- Assignment
Copy every entry exactly as it reads and exclude whatever pictures appear.

- Entries shown
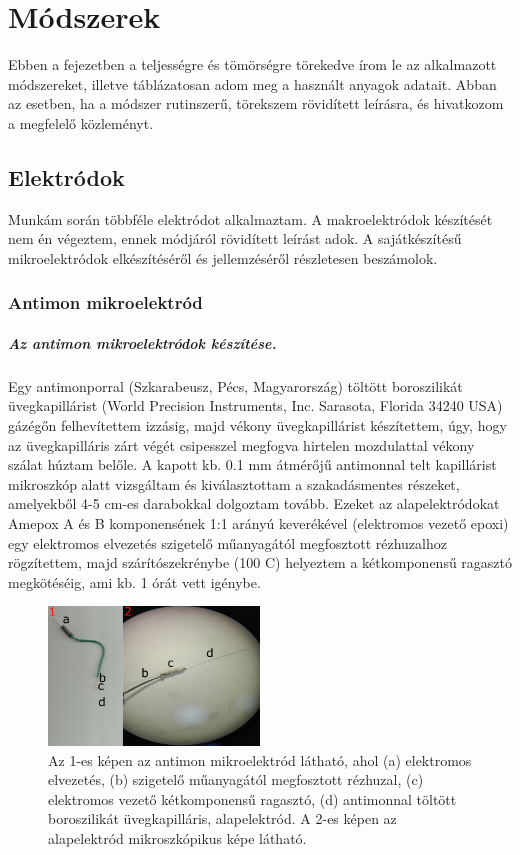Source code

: \chapter{Módszerek}
\pagestyle{headings}

Ebben a fejezetben a teljességre és tömörségre törekedve írom le az alkalmazott módszereket, illetve táblázatosan adom meg a használt anyagok adatait. Abban az esetben, ha a módszer rutinszerű, törekszem rövidített leírásra, és hivatkozom a megfelelő közleményt.

\section{Elektródok}

Munkám során többféle elektródot alkalmaztam. A makroelektródok készítését nem én végeztem, ennek módjáról rövidített leírást adok. A sajátkészítésű mikroelektródok elkészítéséről és jellemzéséről részletesen beszámolok.

\subsection{Antimon mikroelektród}
\paragraph{Az antimon mikroelektródok készítése.}
Egy antimonporral (Szkarabeusz, Pécs, Magyarország) töltött boroszilikát üvegkapillárist (World Precision Instruments, Inc. Sarasota, Florida 34240 USA) gázégőn felhevítettem izzásig, majd vékony üvegkapillárist készítettem, úgy, hogy az üvegkapilláris zárt végét csipesszel megfogva hirtelen mozdulattal vékony szálat húztam belőle. A kapott kb. 0.1 mm átmérőjű antimonnal telt kapillárist mikroszkóp alatt vizsgáltam és kiválasztottam a szakadásmentes részeket, amelyekből 4-5 cm-es darabokkal dolgoztam tovább. Ezeket az alapelektródokat Amepox A és B komponensének 1:1 arányú keverékével (elektromos vezető epoxi) egy elektromos elvezetés szigetelő műanyagától megfosztott rézhuzalhoz rögzítettem, majd szárítószekrénybe (100 \textdegree C) helyeztem a kétkomponensű ragasztó megkötéséig, ami kb. 1 órát vett igénybe.

\begin{figure}[h]
\centering
\includegraphics[width=0.5\textwidth]{img/antimon.png}
\caption{Az 1-es képen az antimon mikroelektród látható, ahol (a) elektromos elvezetés, (b) szigetelő műanyagától megfosztott rézhuzal, (c) elektromos vezető kétkomponensű ragasztó, (d) antimonnal töltött boroszilikát üvegkapilláris, alapelektród. A 2-es képen az alapelektród mikroszkópikus képe látható.}
\label{fig:ionophores}
\end{figure}

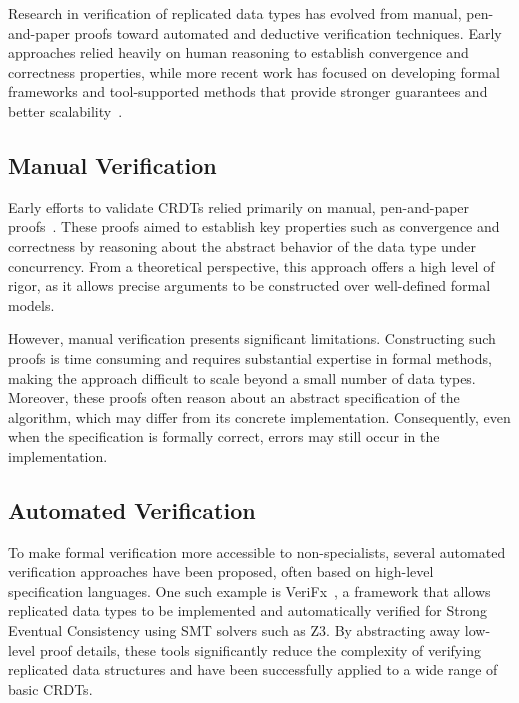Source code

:Research in verification of replicated data types has evolved from manual, pen-and-paper proofs toward automated and deductive verification techniques. Early approaches relied heavily on human reasoning to establish convergence and correctness properties, while more recent work has focused on developing formal frameworks and tool-supported methods that provide stronger guarantees and better scalability~\cite{porre2023masses}.

\subsection{Manual Verification}
\label{sub:manual}

Early efforts to validate CRDTs relied primarily on manual, pen-and-paper proofs~\cite{shapiro2011comprehensive}. These proofs aimed to establish key properties such as convergence and correctness by reasoning about the abstract behavior of the data type under concurrency. From a theoretical perspective, this approach offers a high level of rigor, as it allows precise arguments to be constructed over well-defined formal models.

However, manual verification presents significant limitations. Constructing such proofs is time consuming and requires substantial expertise in formal methods, making the approach difficult to scale beyond a small number of data types. Moreover, these proofs often reason about an abstract specification of the algorithm, which may differ from its concrete implementation. Consequently, even when the specification is formally correct, errors may still occur in the implementation.

\subsection{Automated Verification}
\label{sub:automated}

To make formal verification more accessible to non-specialists, several automated verification approaches have been proposed, often based on high-level specification languages. One such example is VeriFx~\cite{porre2023masses}, a framework that allows replicated data types to be implemented and automatically verified for Strong Eventual Consistency using SMT solvers such as Z3. By abstracting away low-level proof details, these tools significantly reduce the complexity of verifying replicated data structures and have been successfully applied to a wide range of basic CRDTs.

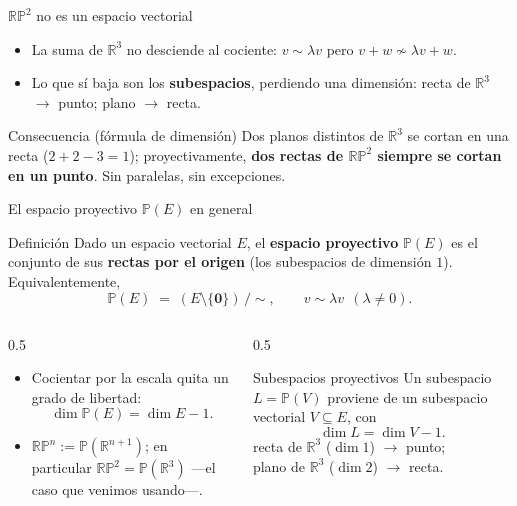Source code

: \documentclass[aspectratio=169]{beamer}
\newcommand{\RP}{\mathbb{RP}}
\newcommand{\R}{\mathbb{R}}
\begin{document}
\begin{frame}{$\RP^2$ no es un espacio vectorial}
  \begin{itemize}
    \item La suma de $\R^3$ \alert{no desciende} al cociente: $v\sim\lambda v$
          pero $v+w\not\sim\lambda v+w$.
    \item Lo que sí baja son los \textbf{subespacios}, perdiendo una
          dimensión: recta de $\R^3$ $\to$ punto; plano $\to$ recta.
  \end{itemize}
  \vspace{0.2cm}
  \begin{block}{Consecuencia (fórmula de dimensión)}
    Dos planos distintos de $\R^3$ se cortan en una recta
    ($2+2-3=1$); proyectivamente, \textbf{dos rectas de $\RP^2$ siempre se
    cortan en un punto}. Sin paralelas, sin excepciones.
  \end{block}
\end{frame}

\begin{frame}{El espacio proyectivo $\mathbb P(E)$ en general}
  \begin{block}{Definición}
    Dado un espacio vectorial $E$, el \textbf{espacio proyectivo}
    $\mathbb P(E)$ es el conjunto de sus \textbf{rectas por el origen}
    (los subespacios de dimensión $1$). Equivalentemente,
    \[
      \mathbb P(E) \;=\; (E\setminus\{\mathbf 0\})\,/\!\sim,
      \qquad v \sim \lambda v \ \ (\lambda\neq 0).
    \]
  \end{block}
  \begin{columns}[T]
    \begin{column}{0.5\textwidth}
      \begin{itemize}
        \item Cocientar por la escala \alert{quita un grado de libertad}:
              \[ \dim \mathbb P(E) = \dim E - 1. \]
        \item $\RP^n := \mathbb P(\R^{n+1})$; \;
              en particular $\RP^2=\mathbb P(\R^3)$ —el caso que venimos
              usando—.
      \end{itemize}
    \end{column}
    \begin{column}{0.5\textwidth}
      \begin{block}{Subespacios proyectivos}
        Un subespacio $L=\mathbb P(V)$ proviene de un subespacio vectorial
        $V\subseteq E$, con
        \[ \dim L = \dim V - 1. \]
        {\footnotesize
        recta de $\R^3$ ($\dim 1$) $\to$ punto;\\
        plano de $\R^3$ ($\dim 2$) $\to$ recta.}
      \end{block}
    \end{column}
  \end{columns}
\end{frame}
\end{document}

- Finished exercise
Source code

: \chapter{Módszerek}
\pagestyle{headings}

Ebben a fejezetben a teljességre és tömörségre törekedve írom le az alkalmazott módszereket, illetve táblázatosan adom meg a használt anyagok adatait. Abban az esetben, ha a módszer rutinszerű, törekszem rövidített leírásra, és hivatkozom a megfelelő közleményt.

\section{Elektródok}

Munkám során többféle elektródot alkalmaztam. A makroelektródok készítését nem én végeztem, ennek módjáról rövidített leírást adok. A sajátkészítésű mikroelektródok elkészítéséről és jellemzéséről részletesen beszámolok.

\subsection{Antimon mikroelektród}
\paragraph{Az antimon mikroelektródok készítése.}
Egy antimonporral (Szkarabeusz, Pécs, Magyarország) töltött boroszilikát üvegkapillárist (World Precision Instruments, Inc. Sarasota, Florida 34240 USA) gázégőn felhevítettem izzásig, majd vékony üvegkapillárist készítettem, úgy, hogy az üvegkapilláris zárt végét csipesszel megfogva hirtelen mozdulattal vékony szálat húztam belőle. A kapott kb. 0.1 mm átmérőjű antimonnal telt kapillárist mikroszkóp alatt vizsgáltam és kiválasztottam a szakadásmentes részeket, amelyekből 4-5 cm-es darabokkal dolgoztam tovább. Ezeket az alapelektródokat Amepox A és B komponensének 1:1 arányú keverékével (elektromos vezető epoxi) egy elektromos elvezetés szigetelő műanyagától megfosztott rézhuzalhoz rögzítettem, majd szárítószekrénybe (100 \textdegree C) helyeztem a kétkomponensű ragasztó megkötéséig, ami kb. 1 órát vett igénybe.

\begin{figure}[h]
\centering
\includegraphics[width=0.5\textwidth]{img/antimon.png}
\caption{Az 1-es képen az antimon mikroelektród látható, ahol (a) elektromos elvezetés, (b) szigetelő műanyagától megfosztott rézhuzal, (c) elektromos vezető kétkomponensű ragasztó, (d) antimonnal töltött boroszilikát üvegkapilláris, alapelektród. A 2-es képen az alapelektród mikroszkópikus képe látható.}
\label{fig:ionophores}
\end{figure}

Source code

:Research in verification of replicated data types has evolved from manual, pen-and-paper proofs toward automated and deductive verification techniques. Early approaches relied heavily on human reasoning to establish convergence and correctness properties, while more recent work has focused on developing formal frameworks and tool-supported methods that provide stronger guarantees and better scalability~\cite{porre2023masses}.

\subsection{Manual Verification}
\label{sub:manual}

Early efforts to validate CRDTs relied primarily on manual, pen-and-paper proofs~\cite{shapiro2011comprehensive}. These proofs aimed to establish key properties such as convergence and correctness by reasoning about the abstract behavior of the data type under concurrency. From a theoretical perspective, this approach offers a high level of rigor, as it allows precise arguments to be constructed over well-defined formal models.

However, manual verification presents significant limitations. Constructing such proofs is time consuming and requires substantial expertise in formal methods, making the approach difficult to scale beyond a small number of data types. Moreover, these proofs often reason about an abstract specification of the algorithm, which may differ from its concrete implementation. Consequently, even when the specification is formally correct, errors may still occur in the implementation.

\subsection{Automated Verification}
\label{sub:automated}

To make formal verification more accessible to non-specialists, several automated verification approaches have been proposed, often based on high-level specification languages. One such example is VeriFx~\cite{porre2023masses}, a framework that allows replicated data types to be implemented and automatically verified for Strong Eventual Consistency using SMT solvers such as Z3. By abstracting away low-level proof details, these tools significantly reduce the complexity of verifying replicated data structures and have been successfully applied to a wide range of basic CRDTs.

Source code

: \documentclass[aspectratio=169]{beamer}
\newcommand{\RP}{\mathbb{RP}}
\newcommand{\R}{\mathbb{R}}
\begin{document}
\begin{frame}{$\RP^2$ no es un espacio vectorial}
  \begin{itemize}
    \item La suma de $\R^3$ \alert{no desciende} al cociente: $v\sim\lambda v$
          pero $v+w\not\sim\lambda v+w$.
    \item Lo que sí baja son los \textbf{subespacios}, perdiendo una
          dimensión: recta de $\R^3$ $\to$ punto; plano $\to$ recta.
  \end{itemize}
  \vspace{0.2cm}
  \begin{block}{Consecuencia (fórmula de dimensión)}
    Dos planos distintos de $\R^3$ se cortan en una recta
    ($2+2-3=1$); proyectivamente, \textbf{dos rectas de $\RP^2$ siempre se
    cortan en un punto}. Sin paralelas, sin excepciones.
  \end{block}
\end{frame}

\begin{frame}{El espacio proyectivo $\mathbb P(E)$ en general}
  \begin{block}{Definición}
    Dado un espacio vectorial $E$, el \textbf{espacio proyectivo}
    $\mathbb P(E)$ es el conjunto de sus \textbf{rectas por el origen}
    (los subespacios de dimensión $1$). Equivalentemente,
    \[
      \mathbb P(E) \;=\; (E\setminus\{\mathbf 0\})\,/\!\sim,
      \qquad v \sim \lambda v \ \ (\lambda\neq 0).
    \]
  \end{block}
  \begin{columns}[T]
    \begin{column}{0.5\textwidth}
      \begin{itemize}
        \item Cocientar por la escala \alert{quita un grado de libertad}:
              \[ \dim \mathbb P(E) = \dim E - 1. \]
        \item $\RP^n := \mathbb P(\R^{n+1})$; \;
              en particular $\RP^2=\mathbb P(\R^3)$ —el caso que venimos
              usando—.
      \end{itemize}
    \end{column}
    \begin{column}{0.5\textwidth}
      \begin{block}{Subespacios proyectivos}
        Un subespacio $L=\mathbb P(V)$ proviene de un subespacio vectorial
        $V\subseteq E$, con
        \[ \dim L = \dim V - 1. \]
        {\footnotesize
        recta de $\R^3$ ($\dim 1$) $\to$ punto;\\
        plano de $\R^3$ ($\dim 2$) $\to$ recta.}
      \end{block}
    \end{column}
  \end{columns}
\end{frame}
\end{document}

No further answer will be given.